Electricity is an invisible form of energy created by activity between atoms, the tiny materials that are the building blocks of the entire universe. Even your body is made of atoms.

Electricity travels through what's called a circuit, going around and through objects until it gets back to where it started. Here's a simple experiment that will teach you an important lesson about electric circuits: On a cool, dry day, scuff your feet along a carpet, then reach out and touch your brother or sister or one of your friends. Did you both feel the spark? This is an example of electricity moving through a circuit.

Hand zapWhen you scuffed your feet, you picked up batches of electrons, which are tiny particles used to create electricity. The electrons traveled through your bloodstream and collected in your finger, where they formed a spark that leaps to your friend or sibling, travels down his or her feet and back into the carpet, completing the circuit. Check out The Curious Kids Science Newsletter to learn more fun projects you can try to demonstrate how electricity works.
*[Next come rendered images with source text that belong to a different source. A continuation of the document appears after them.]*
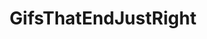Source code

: ---
title: GifsThatEndJustRight
crosslinks:
- livven
- oddlysatisfying
- rage
- gifs
- perfectloops
---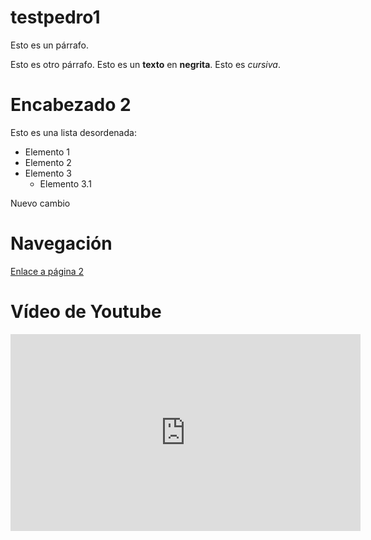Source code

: # testpedro1

Esto es un párrafo.

Esto es otro párrafo. Esto es un __texto__ en **negrita**. Esto es *cursiva*.

# Encabezado 2

Esto es una lista desordenada:
* Elemento 1
* Elemento 2
* Elemento 3
  * Elemento 3.1
  
Nuevo cambio

# Navegación
[Enlace a página 2](pagina2.md)


# Vídeo de Youtube
<iframe width="560" height="315" src="https://www.youtube.com/embed/fe6HBw1y6bA" frameborder="0" allow="accelerometer; autoplay; clipboard-write; encrypted-media; gyroscope; picture-in-picture" allowfullscreen></iframe>
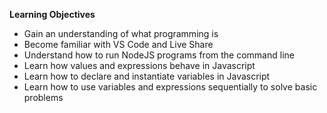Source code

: **Learning Objectives**

- Gain an understanding of what programming is
- Become familiar with VS Code and Live Share
- Understand how to run NodeJS programs from the command line
- Learn how values and expressions behave in Javascript
- Learn how to declare and instantiate variables in Javascript
- Learn how to use variables and expressions sequentially to solve basic problems

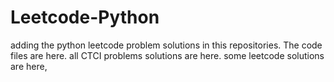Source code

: # Leetcode-Python
adding the python leetcode problem solutions in this repositories. 
The code files are here.
all CTCI problems solutions are here.
some leetcode solutions are here,


















































































































































































































































































































































































































































































































































































































































































































































































































































































































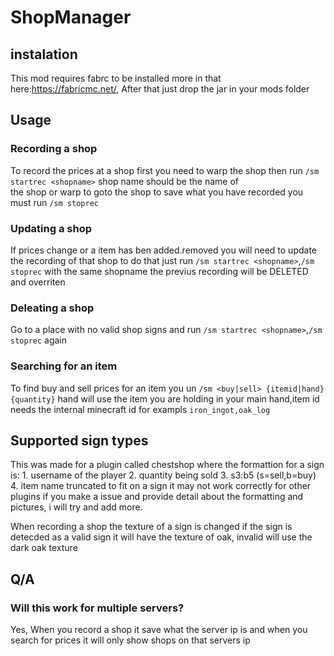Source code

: # ShopManager

## instalation
  This mod requires fabrc to be installed more in that here:https://fabricmc.net/, After that just drop the jar in your mods folder
  
## Usage

   ### Recording a shop
   To record the prices at a shop first you need to warp the shop then run `/sm startrec <shopname>` shop name should be the name of   
   the shop or warp to goto the shop to save what you have recorded you must run `/sm stoprec`
   
   ### Updating a shop
   If prices change or a item has ben added.removed you will need to update the recording of that shop to do that just run 
   `/sm startrec <shopname>`,`/sm stoprec` with the same shopname the previus recording will be DELETED and overriten
   
   ### Deleating a shop
   Go to a place with no valid shop signs and run `/sm startrec <shopname>`,`/sm stoprec` again
   
   ### Searching for an item
   To find buy and sell prices for an item you un `/sm <buy|sell> {itemid|hand} {quantity}` hand will use the item you are holding in        your main hand,item id needs the internal minecraft id for exampls `iron_ingot,oak_log`
  
## Supported sign types 
  This was made for a plugin called chestshop where the formattion for a sign is:
    1. username of the player
    2. quantity being sold
    3. s3:b5 (s=sell,b=buy)
    4. item name truncated to fit on a sign
  it may not work correctly for other plugins if you make a issue and provide detail about the formatting and pictures, i will try and 
  add more.

  When recording a shop the texture of a sign is changed if the sign is detecded as a valid sign it will have the texture of oak,
  invalid will use the dark oak texture

## Q/A
  ### Will this work for multiple servers?
  Yes, When you record a shop it save what the server ip is and when you search for prices it will only show shops on that servers ip
  
  
  
  
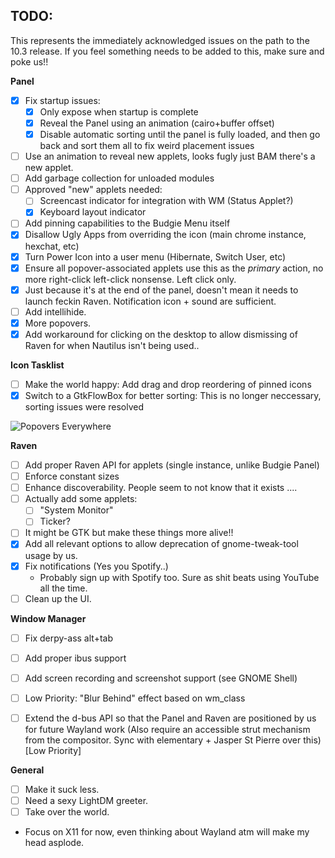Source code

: TODO:
-----

This represents the immediately acknowledged issues on the path to the 10.3
release. If you feel something needs to be added to this, make sure and poke
us!!

**Panel**

 * [x] Fix startup issues:
    * [x] Only expose when startup is complete
    * [x] Reveal the Panel using an animation (cairo+buffer offset)
    * [x] Disable automatic sorting until the panel is fully loaded, and then go
      back and sort them all to fix weird placement issues
 * [ ] Use an animation to reveal new applets, looks fugly just BAM there's a new applet.
 * [ ] Add garbage collection for unloaded modules
 * [ ] Approved "new" applets needed:
   * [ ] Screencast indicator for integration with WM (Status Applet?)
   * [x] Keyboard layout indicator
 * [ ] Add pinning capabilities to the Budgie Menu itself
 * [x] Disallow Ugly Apps from overriding the icon (main chrome instance, hexchat, etc)
 * [x] Turn Power Icon into a user menu (Hibernate, Switch User, etc)
 * [x] Ensure all popover-associated applets use this as  the *primary* action, no
       more right-click left-click nonsense. Left click only.
 * [x] Just because it's at the end of the panel, doesn't mean it needs to launch
       feckin Raven. Notification icon + sound are sufficient.
 * [ ] Add intellihide.
 * [x] More popovers.
 * [x] Add workaround for clicking on the desktop to allow dismissing of Raven
       for when Nautilus isn't being used..

**Icon Tasklist**

 * [ ] Make the world happy: Add drag and drop reordering of pinned icons
 * [x] Switch to a GtkFlowBox for better sorting:
       This is no longer neccessary, sorting issues were resolved

 ![Popovers Everywhere](http://cdn.meme.am/instances/500x/63501402.jpg)

**Raven**

 * [ ] Add proper Raven API for applets (single instance, unlike Budgie Panel)
 * [ ] Enforce constant sizes
 * [ ] Enhance discoverability. People seem to not know that it exists ....
 * [ ] Actually add some applets:
   * [ ] "System Monitor"
   * [ ] Ticker?
 * [ ] It might be GTK but make these things more alive!!
 * [x] Add all relevant options to allow deprecation of gnome-tweak-tool usage by us.
 * [x] Fix notifications (Yes you Spotify..)
   - Probably sign up with Spotify too. Sure as shit beats using YouTube all the time.
 * [ ] Clean up the UI.

**Window Manager**


 * [ ] Fix derpy-ass alt+tab
 * [ ] Add proper ibus support
 * [ ] Add screen recording and screenshot support (see GNOME Shell)
 * [ ] Low Priority: "Blur Behind" effect based on wm_class
 * [ ] Extend the d-bus API so that the Panel and Raven are positioned by us for future
   Wayland work (Also require an accessible strut mechanism from the compositor.
   Sync with elementary + Jasper St Pierre over this) [Low Priority]


**General**


 * [ ] Make it suck less.
 * [ ] Need a sexy LightDM greeter.
 * [ ] Take over the world.
 * Focus on X11 for now, even thinking about Wayland atm will make my head asplode.
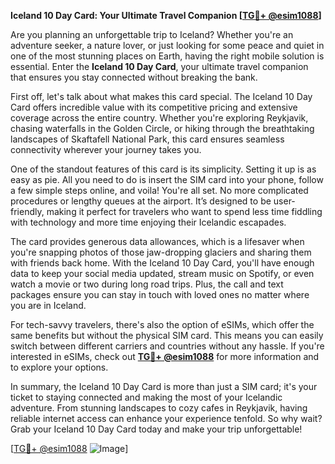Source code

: **Iceland 10 Day Card: Your Ultimate Travel Companion [[TG💪+ @esim1088](https://t.me/s/esim1088)]**

Are you planning an unforgettable trip to Iceland? Whether you're an adventure seeker, a nature lover, or just looking for some peace and quiet in one of the most stunning places on Earth, having the right mobile solution is essential. Enter the **Iceland 10 Day Card**, your ultimate travel companion that ensures you stay connected without breaking the bank.

First off, let's talk about what makes this card special. The Iceland 10 Day Card offers incredible value with its competitive pricing and extensive coverage across the entire country. Whether you're exploring Reykjavik, chasing waterfalls in the Golden Circle, or hiking through the breathtaking landscapes of Skaftafell National Park, this card ensures seamless connectivity wherever your journey takes you. 

One of the standout features of this card is its simplicity. Setting it up is as easy as pie. All you need to do is insert the SIM card into your phone, follow a few simple steps online, and voila! You're all set. No more complicated procedures or lengthy queues at the airport. It’s designed to be user-friendly, making it perfect for travelers who want to spend less time fiddling with technology and more time enjoying their Icelandic escapades.

The card provides generous data allowances, which is a lifesaver when you're snapping photos of those jaw-dropping glaciers and sharing them with friends back home. With the Iceland 10 Day Card, you'll have enough data to keep your social media updated, stream music on Spotify, or even watch a movie or two during long road trips. Plus, the call and text packages ensure you can stay in touch with loved ones no matter where you are in Iceland.

For tech-savvy travelers, there's also the option of eSIMs, which offer the same benefits but without the physical SIM card. This means you can easily switch between different carriers and countries without any hassle. If you're interested in eSIMs, check out **[TG💪+ @esim1088](https://t.me/s/esim1088)** for more information and to explore your options.

In summary, the Iceland 10 Day Card is more than just a SIM card; it's your ticket to staying connected and making the most of your Icelandic adventure. From stunning landscapes to cozy cafes in Reykjavik, having reliable internet access can enhance your experience tenfold. So why wait? Grab your Iceland 10 Day Card today and make your trip unforgettable!

[[TG💪+ @esim1088](https://t.me/s/esim1088) ![Image](https://i.postimg.cc/Y0z9fWf4/image.png)]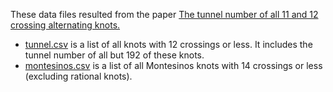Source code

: These data files resulted from the paper [The tunnel number of all 11 and 12 crossing alternating knots.](https://arxiv.org/abs/1908.01693)

* [tunnel.csv](./tunnel.csv) is a list of all knots with 12 crossings or less. It includes the tunnel number of all but 192 of these knots. 
* [montesinos.csv](./montesinos.csv) is a list of all Montesinos knots with 14 crossings or less (excluding rational knots).
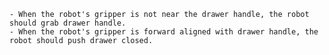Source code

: 
    - When the robot's gripper is not near the drawer handle, the robot should grab drawer handle.
    - When the robot's gripper is forward aligned with drawer handle, the robot should push drawer closed.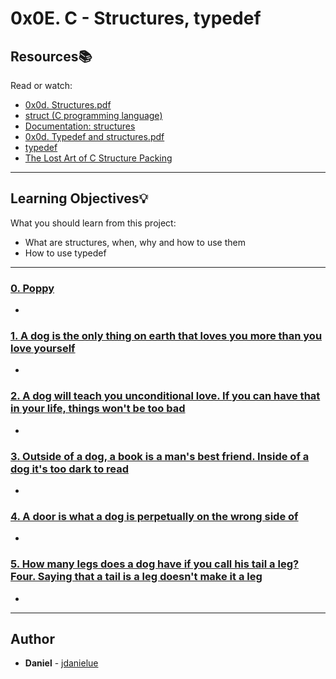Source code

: # 0x0E. C - Structures, typedef

## Resources:books:
Read or watch:
* [0x0d. Structures.pdf](https://intranet.hbtn.io/rltoken/Rc1JAo6IS9HkELfLUylh2g)
* [struct (C programming language)](https://intranet.hbtn.io/rltoken/sF_gQY2e9CP95XbgWQkduA)
* [Documentation: structures](https://intranet.hbtn.io/rltoken/7VySR2oMyxk7VMR8LLOvZA)
* [0x0d. Typedef and structures.pdf](https://intranet.hbtn.io/rltoken/kef9P9qRh_co4dxwHU8QGA)
* [typedef](https://intranet.hbtn.io/rltoken/-vbMNPFrIA5PcVs4RiWr4g)
* [The Lost Art of C Structure Packing](https://intranet.hbtn.io/rltoken/92gDeb3TtzgLDpzo9DXfZg)

---
## Learning Objectives:bulb:
What you should learn from this project:

* What are structures, when, why and how to use them
* How to use typedef

---

### [0. Poppy](./dog.h)
* 


### [1. A dog is the only thing on earth that loves you more than you love yourself](./1-init_dog.c)
* 


### [2. A dog will teach you unconditional love. If you can have that in your life, things won't be too bad](./2-print_dog.c)
* 


### [3. Outside of a dog, a book is a man's best friend. Inside of a dog it's too dark to read](./dog.h)
* 


### [4. A door is what a dog is perpetually on the wrong side of](./4-new_dog.c)
* 


### [5. How many legs does a dog have if you call his tail a leg? Four. Saying that a tail is a leg doesn't make it a leg](./5-free_dog.c)
* 

---

## Author
* **Daniel** - [jdanielue](https://github.com/jdanielue)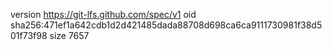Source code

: version https://git-lfs.github.com/spec/v1
oid sha256:471ef1a642cdb1d2d421485dada88708d698ca6ca9111730981f38d501f73f98
size 7657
You can't store electricity. Once you generate it, you have to use it right away or it disappears. Here in the Pacific Northwest, a lot of electricity is generated by the dams you see on the Columbia River and other local rivers. At these dams, water flows through turbines and spins those turbines, which generates electricity. At Clark Public Utilities, we built a power plant called the River Road Generating Project that uses natural gas to spin a turbine and create electricity.

Back in the "old" days (before there was TV!), there were no dams or other devices to generate electricity. People used fireplaces to keep their houses warm and wood- or coal-burning stoves to cook food and heat water for baths. Kerosene lamps were the only way you could bring light into your home at night. Things have changed a lot in our modern world. Can you imagine not being able to flip a switch in your room and have the lights come on? Or not having a TV, refrigerator, dishwasher, toaster, computer, hair dryer and a bunch of other kinds of appliances in your house? We all tend to take electricity for granted - until there's a power outage and we realize how much we rely on it.